● What to do
Look through the records that follow. Copy every line containing the word "read".
>>>>
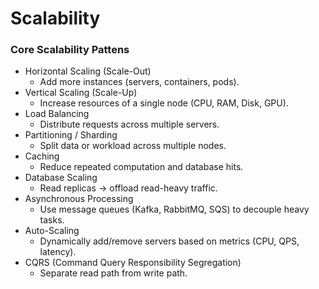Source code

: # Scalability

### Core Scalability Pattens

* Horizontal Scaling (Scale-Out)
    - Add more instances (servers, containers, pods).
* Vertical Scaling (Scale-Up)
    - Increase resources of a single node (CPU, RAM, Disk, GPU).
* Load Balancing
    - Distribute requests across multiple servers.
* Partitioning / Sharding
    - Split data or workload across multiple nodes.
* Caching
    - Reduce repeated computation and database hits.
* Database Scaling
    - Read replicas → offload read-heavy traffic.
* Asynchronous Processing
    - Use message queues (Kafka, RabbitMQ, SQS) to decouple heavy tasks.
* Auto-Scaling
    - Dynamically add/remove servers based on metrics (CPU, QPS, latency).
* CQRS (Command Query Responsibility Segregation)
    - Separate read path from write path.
<<<<
>>>>
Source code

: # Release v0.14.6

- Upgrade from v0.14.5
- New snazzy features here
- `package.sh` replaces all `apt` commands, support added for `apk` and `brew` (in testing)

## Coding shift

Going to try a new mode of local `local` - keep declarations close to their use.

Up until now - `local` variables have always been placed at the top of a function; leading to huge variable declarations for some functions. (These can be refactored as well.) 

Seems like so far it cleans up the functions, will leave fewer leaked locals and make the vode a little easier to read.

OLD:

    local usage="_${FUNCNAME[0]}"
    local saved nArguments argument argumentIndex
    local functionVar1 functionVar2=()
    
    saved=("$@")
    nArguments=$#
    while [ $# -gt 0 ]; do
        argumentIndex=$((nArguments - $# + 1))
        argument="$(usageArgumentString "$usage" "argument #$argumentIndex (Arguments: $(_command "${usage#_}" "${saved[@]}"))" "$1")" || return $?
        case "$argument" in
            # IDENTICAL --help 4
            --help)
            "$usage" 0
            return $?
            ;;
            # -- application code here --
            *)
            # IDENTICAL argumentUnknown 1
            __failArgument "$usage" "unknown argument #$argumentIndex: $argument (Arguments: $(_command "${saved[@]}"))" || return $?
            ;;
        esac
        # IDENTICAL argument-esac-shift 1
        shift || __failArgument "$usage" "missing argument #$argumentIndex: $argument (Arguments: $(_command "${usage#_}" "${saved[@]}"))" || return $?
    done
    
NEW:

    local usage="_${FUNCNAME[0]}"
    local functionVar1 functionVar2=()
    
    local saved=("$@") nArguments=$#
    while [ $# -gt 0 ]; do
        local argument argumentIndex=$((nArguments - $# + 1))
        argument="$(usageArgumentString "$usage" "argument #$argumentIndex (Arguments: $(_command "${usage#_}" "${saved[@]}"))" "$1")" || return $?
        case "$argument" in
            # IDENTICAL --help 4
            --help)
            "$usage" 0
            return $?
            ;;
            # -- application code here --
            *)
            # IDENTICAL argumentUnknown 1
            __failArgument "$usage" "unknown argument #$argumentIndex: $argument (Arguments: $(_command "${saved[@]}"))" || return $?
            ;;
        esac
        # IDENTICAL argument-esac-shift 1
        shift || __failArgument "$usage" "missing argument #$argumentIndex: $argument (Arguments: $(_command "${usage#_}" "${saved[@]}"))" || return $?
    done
<<<<
● Task result
    - Read replicas → offload read-heavy traffic.
    - Separate read path from write path.
Seems like so far it cleans up the functions, will leave fewer leaked locals and make the vode a little easier to read.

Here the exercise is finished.